Friday, October 15, 2010

So long, and thanks for all the fish

It's official -- the Party no longer requires my services. I have 30 days before I'm a free agent again.

What fun.

Monday, October 11, 2010

A whole other kind of stupid

So Charlie Davies was not, in fact, at the wheel while driving 125 mph.
Davies, who nearly died in a car crash last year, told The Associated Press Saturday that Jacques Faty, a teammate at French club Sochaux, asked him to switch places and tell police he was driving because Faty thought his license was still suspended from a previous speeding infraction. Faty said he thought police would only fine Davies, but Faty feared he would be jailed.
"That's not possible for me to go 120 mph on the road after an accident and think everything will be fine," Davies said. "If a kid survives such a serious accident and then almost exactly a year later is driving at a reckless speed, it's like, 'This can't be serious.' ... If someone has a second chance like I do, to take advantage of something like that, it's not something I could do.

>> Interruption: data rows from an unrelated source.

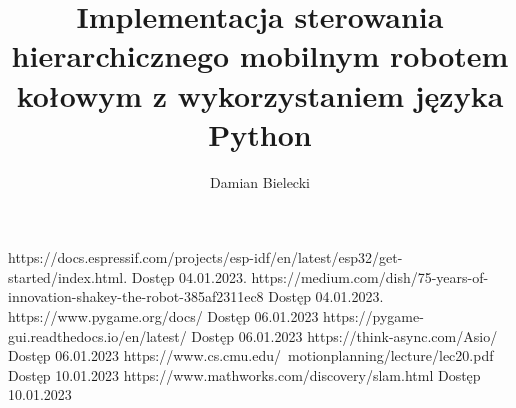 \documentclass[12pt,twoside]{article}
\author{Damian Bielecki}
\title{Implementacja sterowania hierarchicznego mobilnym robotem kołowym z wykorzystaniem języka Python}
\begin{document}
\maketitle

\blankpage

\tableofcontents
\clearpage
\blankpage










	


\clearpage
	
	
\begin{thebibliography}{4}
	 https://docs.espressif.com/projects/esp-idf/en/latest/esp32/get-started/index.html. Dostęp 04.01.2023.
	 https://medium.com/dish/75-years-of-innovation-shakey-the-robot-385af2311ec8 Dostęp 04.01.2023.
	 https://www.pygame.org/docs/ Dostęp 06.01.2023
	 https://pygame-gui.readthedocs.io/en/latest/ Dostęp 06.01.2023
	 https://think-async.com/Asio/ Dostęp 06.01.2023
	 https://www.cs.cmu.edu/~motionplanning/lecture/lec20.pdf Dostęp 10.01.2023
	 https://www.mathworks.com/discovery/slam.html Dostęp 10.01.2023
\end{thebibliography}
	
\clearpage
	
\makesummary
\end{document}

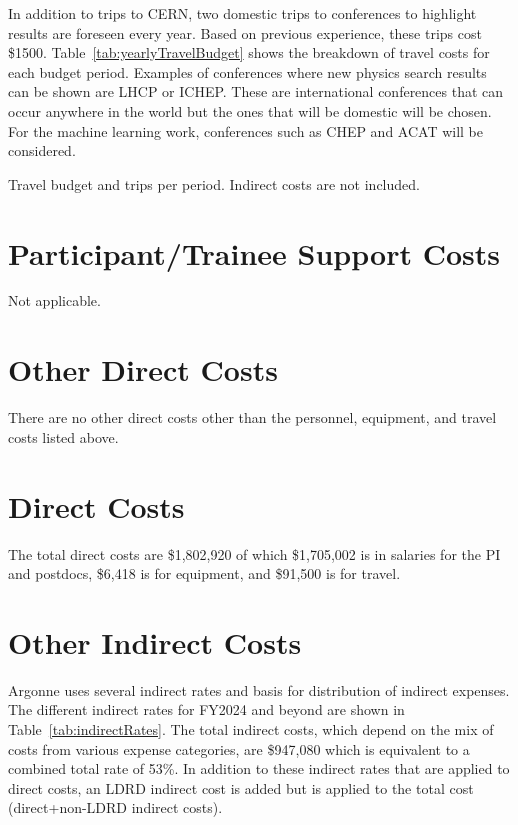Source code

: \documentclass[letter, USenglish, 11pt, subfigure]{article}
\begin{document}
In addition to trips to CERN, two domestic trips to conferences to highlight results are foreseen every year. Based on previous experience, these trips cost \$1500. Table~\ref{tab:yearlyTravelBudget} shows the breakdown of travel costs for each budget period. Examples of conferences where new physics search results can be shown are LHCP or ICHEP. These are international conferences that can occur anywhere in the world but the ones that will be domestic will be chosen. For the machine learning work, conferences such as CHEP and ACAT will be considered. 

\begin{table}[!htpb]
  \begin{center}  
    \caption{Travel budget and trips per period. Indirect costs are not included.}
    \label{tab:yearlyTravelBudget}
  
  \end{center}
\end{table}

\section{Participant/Trainee Support Costs}
\label{subsec:trainee}
Not applicable.

\section{Other Direct Costs}
\label{subsec:otherDirects}
There are no other direct costs other than the personnel, equipment, and travel costs listed above.

\section{Direct Costs}
\label{subsec:directs}
The total direct costs are \$1,802,920 of which \$1,705,002 is in salaries for the PI and postdocs, \$6,418 is for equipment, and \$91,500 is for travel.

\section{Other Indirect Costs}
\label{subsec:otherIndirects}
Argonne uses several indirect rates and basis for distribution of indirect expenses. The different indirect rates for FY2024 and beyond are shown in Table~\ref{tab:indirectRates}. The total indirect costs, which depend on the mix of costs from various expense categories, are \$947,080 which is equivalent to a combined total rate of 53\%. In addition to these indirect rates that are applied to direct costs, an LDRD indirect cost is added but is applied to the total cost (direct+non-LDRD indirect costs).
\end{document}
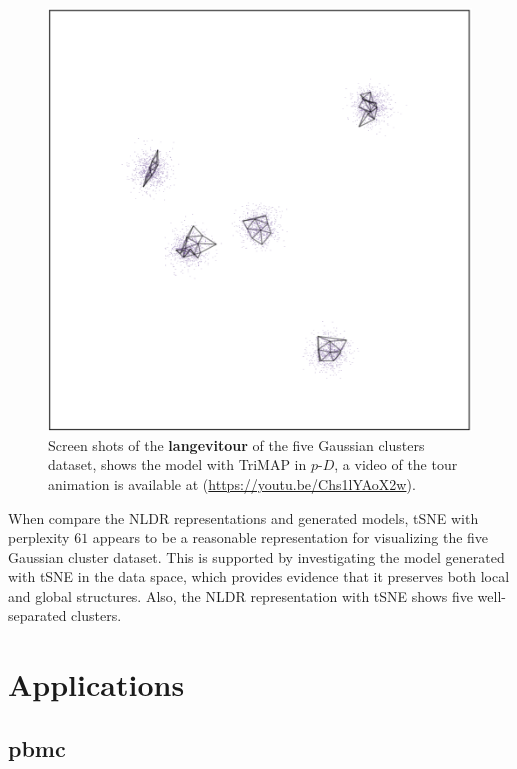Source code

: \documentclass[
  12pt]{article}
\newcommand\pD{$p\text{-}D$}
\begin{document}
\begin{figure}[H]
%
\begin{minipage}{0.33\linewidth}
\includegraphics{figures/five_gau_clusters/sc_trimap_3.png}\end{minipage}%

\caption{\label{fig-gau5_sc}Screen shots of the \textbf{langevitour} of
the five Gaussian clusters dataset, shows the model with TriMAP in
\pD{}, a video of the tour animation is available at
(\url{https://youtu.be/Chs1lYAoX2w}).}

\end{figure}%

When compare the NLDR representations and generated models, tSNE with
perplexity \(61\) appears to be a reasonable representation for
visualizing the five Gaussian cluster dataset. This is supported by
investigating the model generated with tSNE in the data space, which
provides evidence that it preserves both local and global structures.
Also, the NLDR representation with tSNE shows five well-separated
clusters.

\section{Applications}\label{sec-applications}

\subsection{pbmc}\label{pbmc}
\end{document}
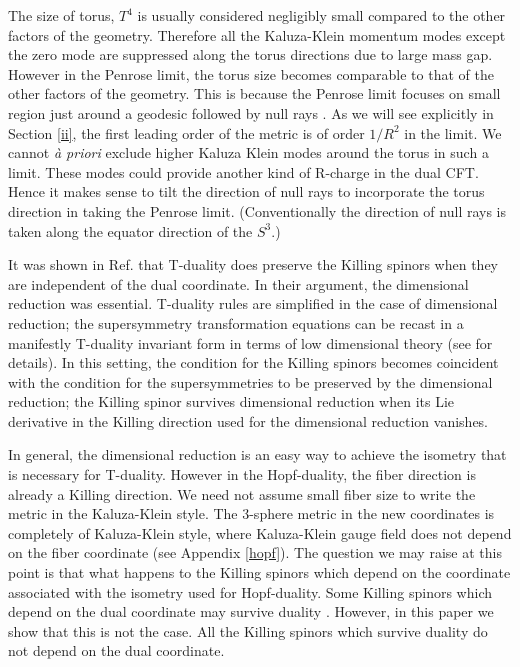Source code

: \documentclass[a4paper,12pt]{article}
\begin{document}
The size of torus, $T^4$ is usually considered negligibly small compared to the other factors of the geometry. Therefore all the Kaluza-Klein momentum modes except the zero mode are suppressed along the torus directions due to large mass gap. However in the Penrose limit, the torus size becomes comparable to that of the other factors of the geometry. This is because the Penrose limit focuses on small region just around a geodesic followed by null rays \cite{penrose}. As we will see explicitly in Section \ref{ii}, the first leading order of the metric is of order $1/R^2$ in the limit. We cannot {\it \`{a} priori} exclude higher Kaluza Klein modes around the torus in such a limit. These modes could provide another kind of R-charge in the dual CFT. Hence it makes sense to tilt the direction of null rays to incorporate the torus direction in taking the Penrose limit. (Conventionally the direction of null rays is taken along the equator direction of the $S^3$.)

It was shown in Ref. \cite{bergshoeff} that T-duality does preserve the Killing spinors when they are independent of the dual coordinate. In their argument, the dimensional reduction was essential. T-duality rules are simplified in the case of dimensional reduction; the supersymmetry transformation equations can be recast in a manifestly T-duality invariant form in terms of low dimensional theory (see \cite{bergshoeff} for details). In this setting, the condition for the Killing spinors becomes coincident with the condition for the supersymmetries to be preserved by the dimensional reduction; the Killing spinor survives dimensional reduction when its Lie derivative in the Killing direction used for the dimensional reduction vanishes. 

In general, the dimensional reduction is an easy way to achieve the isometry that is necessary for T-duality. However in the Hopf-duality, the fiber direction is already a Killing direction. We need not assume small fiber size to write the metric in the Kaluza-Klein style. The 3-sphere metric in the new coordinates is completely of Kaluza-Klein style, where Kaluza-Klein gauge field does not depend on the fiber coordinate (see Appendix \ref{hopf}). The question we may raise at this point is that what happens to the Killing spinors which depend on the coordinate associated with the isometry used for Hopf-duality. Some Killing spinors which depend on the dual coordinate may survive duality \cite{gueven2}. However, in this paper we show that this is not the case. All the Killing spinors which survive duality do not depend on the dual coordinate.
\end{document}
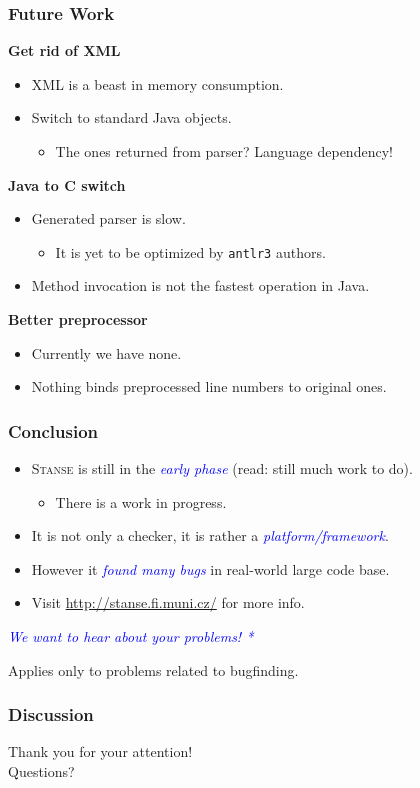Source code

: \documentclass[xcolor=dvipsnames]{beamer}
\let\Oldemph\emph
\renewcommand{\emph}[1]{\textcolor{blue}{\Oldemph{#1}}}
\newcommand{\heading}[1]{\textbf{\textcolor{BurntOrange}{#1}}}
\begin{document}
\begin{frame}
  \frametitle{Future Work}
  \heading{Get rid of XML}
  \begin{itemize}
  \item XML is a beast in memory consumption.
  \item Switch to standard Java objects.
    \begin{itemize}
    \item The ones returned from parser? Language dependency!
    \end{itemize}
  \end{itemize}

  \pause
  \medskip

  \heading{Java to C switch}
  \begin{itemize}
  \item Generated parser is slow.
    \begin{itemize}
    \item It is yet to be optimized by \texttt{antlr3} authors.
    \end{itemize}
  \item Method invocation is not the fastest operation in Java.
  \end{itemize}

  \pause
  \medskip

  \heading{Better preprocessor}
  \begin{itemize}
  \item Currently we have none.
  \item Nothing binds preprocessed line numbers to original ones.
  \end{itemize}

\end{frame}

\begin{frame}
  \frametitle{Conclusion}
  \begin{itemize}
  \item \textsc{Stanse} is still in the \emph{early phase} (read: still much
    work to do).
    \begin{itemize}
    \item There is a work in progress.
    \end{itemize}
  \item It is not only a checker, it is rather a \emph{platform/framework}.
  \item However it \emph{found many bugs} in real-world large code base.
  \item Visit \url{http://stanse.fi.muni.cz/} for more info.
  \end{itemize}

  \pause
  \vfill
  \begin{center}
    \emph{We want to hear about your problems! *}
  \end{center}

  \vfill
  {\tiny * Applies only to problems related to bugfinding.}
\end{frame}

\begin{frame}
  \frametitle{Discussion}
  \begin{center} \huge
  Thank you for your attention! \\[2.4em]
  Questions?
  \end{center}
\end{frame}
\end{document}
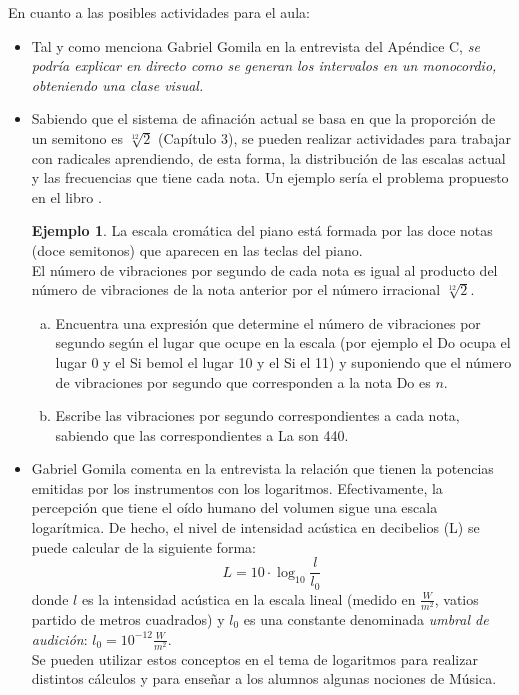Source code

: \documentclass[a4paper, openright, 11pt, titlepage]{report}
\theoremstyle{definition}\newtheorem{defin}[propo]{Definition}
\theoremstyle{definition}\newtheorem{obser}[propo]{Remark}
\theoremstyle{definition}\newtheorem{ejem}[propo]{Ejemplo}
\theoremstyle{definition}\newtheorem{algoritmo}[propo]{Algoritmo}
\begin{document}
En cuanto a las posibles actividades para el aula:
\begin{itemize}
    \item Tal y como menciona Gabriel Gomila en la entrevista del Apéndice C, \textit{se podría explicar en directo como se generan los intervalos en un monocordio, obteniendo una clase visual.}
    \item Sabiendo que el sistema de afinación actual se basa en que la proporción de un semitono es $\sqrt[12]{2}$ (Capítulo 3), se pueden realizar actividades para trabajar con radicales aprendiendo, de esta forma, la distribución de las escalas actual y las frecuencias que tiene cada nota. Un ejemplo sería el problema propuesto en el libro \cite{alcaide}.\\
    \begin{ejem}
    La escala cromática del piano está formada por las doce notas (doce semitonos) que aparecen en las teclas del piano.\\
    El número de vibraciones por segundo de cada nota es igual al producto del número de vibraciones de la nota anterior por el número irracional $\sqrt[12]{2}$.
    \begin{enumerate}[(a)]
        \item Encuentra una expresión que determine el número de vibraciones por segundo según el lugar que ocupe en la escala (por ejemplo el Do ocupa el lugar 0 y el Si bemol el lugar 10 y el Si el 11) y suponiendo que el número de vibraciones por segundo que corresponden a la nota Do es $n$.
        \item Escribe las vibraciones por segundo correspondientes a cada nota, sabiendo que las correspondientes a La son 440.
    \end{enumerate}
    \end{ejem}
    \item Gabriel Gomila comenta en la entrevista la relación que tienen la potencias emitidas por los instrumentos con los logaritmos. Efectivamente, la percepción que tiene el oído humano del volumen sigue una escala logarítmica. De hecho, el nivel de intensidad acústica en decibelios (L) se puede calcular de la siguiente forma:
    $$L = 10\cdot\log_{10}\frac{l}{l_{0}}$$
    donde $l$  es la intensidad acústica en la escala lineal (medido en $\frac{W}{m^{2}}$, vatios partido de metros cuadrados) y $l_{0}$ es una constante denominada \textit{umbral de audición}: $l_{0} = 10^{-12}\frac{W}{m^{2}}$.\\
    Se pueden utilizar estos conceptos en el tema de logaritmos para realizar distintos cálculos y para enseñar a los alumnos algunas nociones de Música.
\end{itemize}
\newpage
\appendix
\end{document}
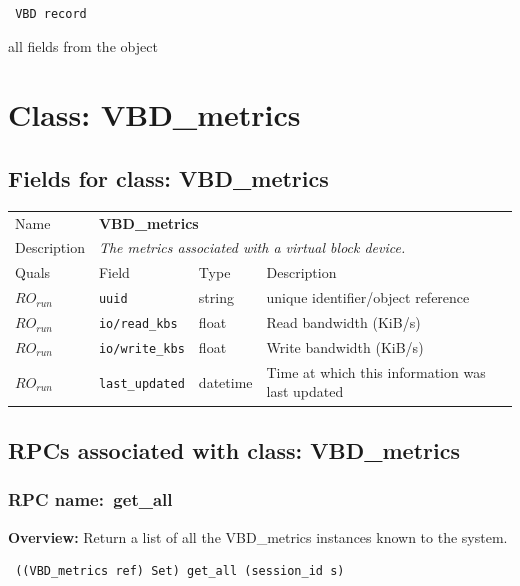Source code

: \vspace{0.3cm}

{\tt 
VBD record
}


all fields from the object
\vspace{0.3cm}
\vspace{0.3cm}
\vspace{0.3cm}

\vspace{1cm}
\newpage
\section{Class: VBD\_metrics}
\subsection{Fields for class: VBD\_metrics}
\begin{longtable}{|lllp{}|}
\hline
\multicolumn{1}{|l}{Name} & \multicolumn{3}{l|}{\bf VBD\_metrics} \\
\multicolumn{1}{|l}{Description} & \multicolumn{3}{l|}{\parbox{11cm}{\em
The metrics associated with a virtual block device.}} \\
\hline
Quals & Field & Type & Description \\
\hline
$\mathit{RO}_\mathit{run}$ &  {\tt uuid} & string & unique identifier/object reference \\
$\mathit{RO}_\mathit{run}$ &  {\tt io/read\_kbs} & float & Read bandwidth (KiB/s) \\
$\mathit{RO}_\mathit{run}$ &  {\tt io/write\_kbs} & float & Write bandwidth (KiB/s) \\
$\mathit{RO}_\mathit{run}$ &  {\tt last\_updated} & datetime & Time at which this information was last updated \\
\hline
\end{longtable}
\subsection{RPCs associated with class: VBD\_metrics}
\subsubsection{RPC name:~get\_all}

{\bf Overview:} 
Return a list of all the VBD\_metrics instances known to the system.

\begin{verbatim} ((VBD_metrics ref) Set) get_all (session_id s)\end{verbatim}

I learned too much from the whole experience to let something like that happen."
Putting aside the assertion that a 24-year-old is still a kid, which in itself is laughable, I suppose it could be considered progress that Davies says he won't put himself in that kind of situation.

However, his actions continue to belie those words.

Sochaux players were given four days off after beating Lens 3-0 last Saturday, and Davies said he decided to fly back to Boston, where he played in college.
Davies said he doesn't drive in France and, knowing that Faty was going back to Paris, he asked if he could get a ride.
Davies said he was lying down in the passenger seat of the Audi Q7 as they drove.
"Everything seemed fine. I knew he was driving a little fast but didn't know he was driving as fast as he was," Davies said. "Then I saw a blue flash from a police car."
Speed and time are relative, of course (thanks, Albert!), and I can see how one might lose track of one's speed while zooming down the highway in, say, a high-performance BMW or Ferrari. The Audi Q7, though, is a full-size, luxury crossover SUV -- not exactly the stuff of Autobahn and mid-life crisis dreams. Even if the difference in G forces was negligible and Davies was reclined so far back he couldn't see the trees whizzing past, I find it extremely difficult to believe he was completely unaware of his surroundings.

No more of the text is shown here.